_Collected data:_
↓
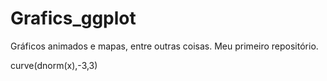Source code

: # Grafics_ggplot
Gráficos animados e mapas, entre outras coisas.
Meu primeiro repositório.

curve(dnorm(x),-3,3)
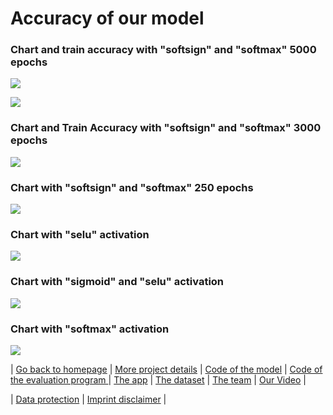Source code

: # Accuracy of our model
### Chart and train accuracy with "softsign" and "softmax" 5000 epochs
![](https://raw.githubusercontent.com/MatheLi/Fall_Detection_App_AI/master/res/5000_epoches_ACC_Overfitted.png)

![](https://raw.githubusercontent.com/MatheLi/Fall_Detection_App_AI/master/res/5000_epoches_Graphen_Overfitted.png)

### Chart and Train Accuracy with "softsign" and "softmax" 3000 epochs 
![](https://raw.githubusercontent.com/MatheLi/Fall_Detection_App_AI/master/res/3000_epochs.png)

### Chart with "softsign" and "softmax" 250 epochs
![](https://raw.githubusercontent.com/MatheLi/Fall_Detection_App_AI/master/res/250_epochs.png)

### Chart with "selu" activation
![](https://raw.githubusercontent.com/MatheLi/Fall_Detection_App_AI/master/res/Diagramm_niedriger_Outputsize_selu.png)

### Chart with "sigmoid" and "selu" activation
![](https://raw.githubusercontent.com/MatheLi/Fall_Detection_App_AI/master/res/Diagramm_niedriger_Outputsize_sigmoid_relu.png)

### Chart with "softmax" activation
![](https://raw.githubusercontent.com/MatheLi/Fall_Detection_App_AI/master/res/Diagramm_niedriger_Outputsize_softmax.png)

| [Go back to homepage](https://matheli.github.io/Fall_Detection_App_AI/.) | [More project details](https://matheli.github.io/Fall_Detection_App_AI/posts/More%20details.html) | [Code of the model](https://matheli.github.io/Fall_Detection_App_AI/posts/First_model.html) | [Code of the evaluation program ](https://matheli.github.io/Fall_Detection_App_AI/posts/Second_model.html) | [The app](https://matheli.github.io/Fall_Detection_App_AI/posts/The_app_code.html) | [The dataset](https://matheli.github.io/Fall_Detection_App_AI/posts/The_dataset.html) | [The team](https://matheli.github.io/Fall_Detection_App_AI/posts/The_team/The_team.html) | [Our Video](https://matheli.github.io/Fall_Detection_App_AI/posts/The_Video.html) |

| [Data protection](https://matheli.github.io/Fall_Detection_App_AI/posts/Datenschutzerkl%C3%A4rung) | [Imprint disclaimer](https://matheli.github.io/Fall_Detection_App_AI/posts/Impressum_Haftungsauschluss) |
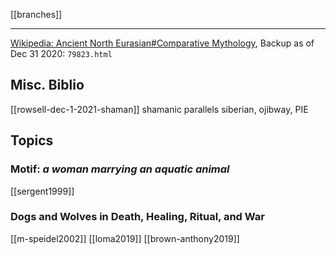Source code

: [[branches]]

---

[Wikipedia: Ancient North Eurasian#Comparative Mythology](https://en.wikipedia.org/wiki/Ancient-North-Eurasian#Comparative-mythology), Backup as of Dec 31 2020: `79823.html`

## Misc. Biblio
[[rowsell-dec-1-2021-shaman]] shamanic parallels siberian, ojibway, PIE

## Topics
### Motif: *a woman marrying an aquatic animal*
[[sergent1999]]

### Dogs and Wolves in Death, Healing, Ritual, and War
[[m-speidel2002]]
[[loma2019]]
[[brown-anthony2019]]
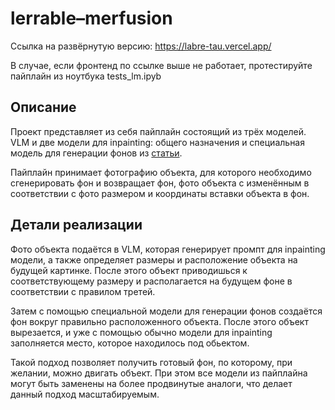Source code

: # lerrable–merfusion 

Ссылка на развёрнутую версию: https://labre-tau.vercel.app/

В случае, если фронтенд по ссылке выше не работает, протестируйте пайплайн из ноутбука tests_lm.ipyb
## Описание

Проект представляет из себя пайплайн состоящий из трёх моделей. VLM и две модели для inpainting: общего назначения и специальная модель для генерации фонов из [статьи](https://huggingface.co/yahoo-inc/photo-background-generation).

Пайплайн принимает фотографию объекта, для которого необходимо сгенерировать фон и возвращает фон, фото объекта с изменённым в соответствии с фото размером и координаты вставки объекта в фон.

## Детали реализации

Фото объекта подаётся в VLM, которая генерирует промпт для inpainting модели, а также определяет размеры и расположение объекта на будущей картинке. После этого объект приводишься к соответствующему размеру и располагается на будущем фоне в соответствии с правилом третей.

Затем с помощью специальной модели для генерации фонов создаётся фон вокруг правильно расположенного объекта. После этого объект вырезается, и уже с помощью обычно модели для inpainting заполняется место, которое находилось под обьектом.

Такой подход позволяет получить готовый фон, по которому, при желании, можно двигать объект. При этом все модели из пайплайна могут быть заменены на более продвинутые аналоги, что делает данный подход масштабируемым.
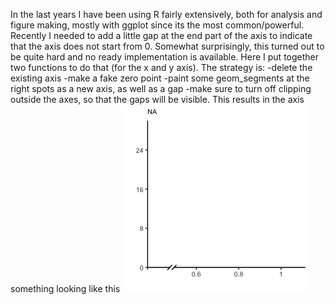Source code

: In the last years I have been using R fairly extensively, both for analysis and figure making, mostly with ggplot since its the most common/powerful.
Recently I needed to add a little gap at the end part of the axis to indicate that the axis does not start from 0.
Somewhat surprisingly, this turned out to be quite hard and no ready implementation is available.
Here I put together two functions to do that (for the x and y axis). 
The strategy is:
-delete the existing axis
-make a fake zero point
-paint some geom_segments at the right spots as a new axis, as well as a gap
-make sure to turn off clipping outside the axes, so that the gaps will be visible.
This results in the axis something looking like this
![alt text](https://github.com/npriov/Axes_gaps_ggplot/blob/master/gaps_ax.png?raw=true)

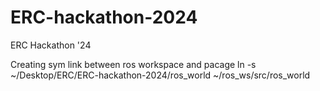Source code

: # ERC-hackathon-2024
ERC Hackathon '24


Creating sym link between ros workspace and pacage
ln -s ~/Desktop/ERC/ERC-hackathon-2024/ros_world ~/ros_ws/src/ros_world 

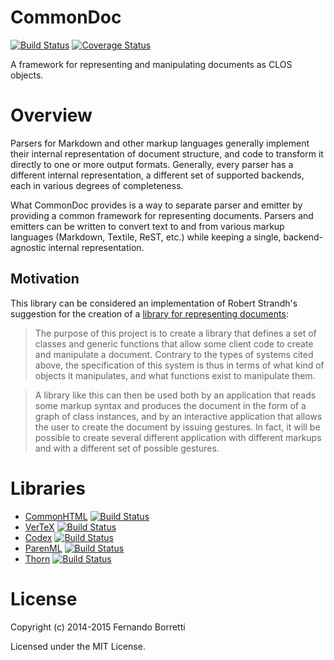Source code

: # CommonDoc

[![Build Status](https://travis-ci.org/CommonDoc/common-doc.svg?branch=master)](https://travis-ci.org/CommonDoc/common-doc)
[![Coverage Status](https://coveralls.io/repos/CommonDoc/common-doc/badge.svg?branch=master)](https://coveralls.io/r/CommonDoc/common-doc?branch=master)

A framework for representing and manipulating documents as CLOS objects.

# Overview

Parsers for Markdown and other markup languages generally implement their
internal representation of document structure, and code to transform it directly
to one or more output formats. Generally, every parser has a different internal
representation, a different set of supported backends, each in various degrees
of completeness.

What CommonDoc provides is a way to separate parser and emitter by providing a
common framework for representing documents. Parsers and emitters can be written
to convert text to and from various markup languages (Markdown, Textile, ReST,
etc.) while keeping a single, backend-agnostic internal representation.

## Motivation

This library can be considered an implementation of Robert Strandh's suggestion
for the creation of a [library for representing documents][strandh]:

>The purpose of this project is to create a library that defines a set of
>classes and generic functions that allow some client code to create and
>manipulate a document. Contrary to the types of systems cited above, the
>specification of this system is thus in terms of what kind of objects it
>manipulates, and what functions exist to manipulate them.

>A library like this can then be used both by an application that reads some
>markup syntax and produces the document in the form of a graph of class
>instances, and by an interactive application that allows the user to create the
>document by issuing gestures. In fact, it will be possible to create several
>different application with different markups and with a different set of
>possible gestures.

[strandh]: http://metamodular.com/Common-Lisp/document-library.html

# Libraries

* [CommonHTML](https://github.com/CommonDoc/common-html) [![Build Status](https://travis-ci.org/CommonDoc/common-html.svg?branch=master)](https://travis-ci.org/CommonDoc/common-html)
* [VerTeX](https://github.com/CommonDoc/vertex) [![Build Status](https://travis-ci.org/CommonDoc/vertex.svg?branch=master)](https://travis-ci.org/CommonDoc/vertex)
* [Codex](https://github.com/CommonDoc/codex) [![Build Status](https://travis-ci.org/CommonDoc/codex.svg?branch=master)](https://travis-ci.org/CommonDoc/codex)
* [ParenML](https://github.com/CommonDoc/parenml) [![Build Status](https://travis-ci.org/CommonDoc/parenml.svg?branch=master)](https://travis-ci.org/CommonDoc/parenml)
* [Thorn](https://github.com/CommonDoc/thorn) [![Build Status](https://travis-ci.org/CommonDoc/thorn.svg?branch=master)](https://travis-ci.org/CommonDoc/thorn)

# License

Copyright (c) 2014-2015 Fernando Borretti

Licensed under the MIT License.

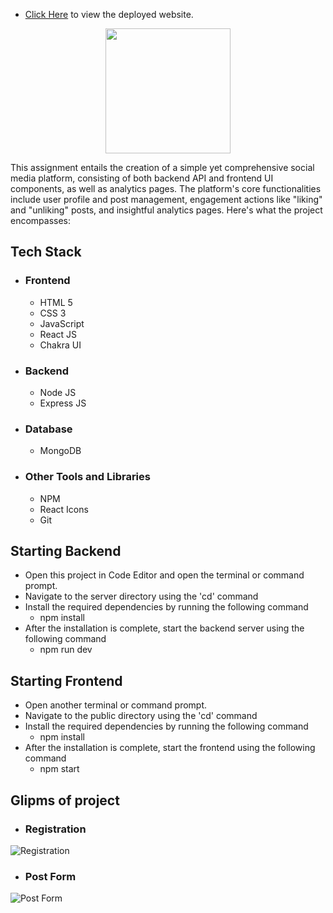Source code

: * [Click Here](https://86agency.vercel.app/) to view the deployed website.
 <p align="center"><img  width="200" src="blob:https://imgur.com/a/VsJ8wkT"/img> </p>
<p>

<p>
This assignment entails the creation of a simple yet comprehensive social media platform, consisting of both backend API and frontend UI components, as well as analytics pages. The platform's core functionalities include user profile and post management, engagement actions like "liking" and "unliking" posts, and insightful analytics pages. Here's what the project encompasses:
</p>

## Tech Stack
 - ### Frontend 
   * HTML 5
   * CSS 3
   * JavaScript
   * React JS
   * Chakra UI

 - ### Backend

   * Node JS
   * Express JS

 - ### Database
   * MongoDB

 - ### Other Tools and Libraries 
   * NPM
   * React Icons
   * Git

## Starting Backend
 - Open this project in Code Editor and open the terminal or command prompt.
 - Navigate to the server directory using the 'cd' command
 - Install the required dependencies by running the following command
   - npm install
 - After the installation is complete, start the backend server using the following command
   - npm run dev

## Starting Frontend
 - Open another terminal or command prompt.
 - Navigate to the public directory using the 'cd' command
 - Install the required dependencies by running the following command
   - npm install
 - After the installation is complete, start the frontend using the following command
   - npm start

## Glipms of project

   - ### Registration
<img src="https://i.imgur.com/8TLCXqR.png" alt="Registration" />



   - ### Post Form 
<img src="blob:https://imgur.com/a/SgBoYFx" alt="Post Form" />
↑
_TASK TO CARRY OUT:_ With the pictures omitted, print the lines above exactly, beginning at the line with "Такой подход позволяет" and going on through the line with "## Motivation".

_RESULT FOR THIS EXERCISE:_
Такой подход позволяет получить готовый фон, по которому, при желании, можно двигать объект. При этом все модели из пайплайна могут быть заменены на более продвинутые аналоги, что делает данный подход масштабируемым.
Source code

: In the last years I have been using R fairly extensively, both for analysis and figure making, mostly with ggplot since its the most common/powerful.
Recently I needed to add a little gap at the end part of the axis to indicate that the axis does not start from 0.
Somewhat surprisingly, this turned out to be quite hard and no ready implementation is available.
Here I put together two functions to do that (for the x and y axis). 
The strategy is:
-delete the existing axis
-make a fake zero point
-paint some geom_segments at the right spots as a new axis, as well as a gap
-make sure to turn off clipping outside the axes, so that the gaps will be visible.
This results in the axis something looking like this
![alt text](https://github.com/npriov/Axes_gaps_ggplot/blob/master/gaps_ax.png?raw=true)

Source code

: # ERC-hackathon-2024
ERC Hackathon '24


Creating sym link between ros workspace and pacage
ln -s ~/Desktop/ERC/ERC-hackathon-2024/ros_world ~/ros_ws/src/ros_world 

Source code

: # CommonDoc

[![Build Status](https://travis-ci.org/CommonDoc/common-doc.svg?branch=master)](https://travis-ci.org/CommonDoc/common-doc)
[![Coverage Status](https://coveralls.io/repos/CommonDoc/common-doc/badge.svg?branch=master)](https://coveralls.io/r/CommonDoc/common-doc?branch=master)

A framework for representing and manipulating documents as CLOS objects.

# Overview

Parsers for Markdown and other markup languages generally implement their
internal representation of document structure, and code to transform it directly
to one or more output formats. Generally, every parser has a different internal
representation, a different set of supported backends, each in various degrees
of completeness.

What CommonDoc provides is a way to separate parser and emitter by providing a
common framework for representing documents. Parsers and emitters can be written
to convert text to and from various markup languages (Markdown, Textile, ReST,
etc.) while keeping a single, backend-agnostic internal representation.

## Motivation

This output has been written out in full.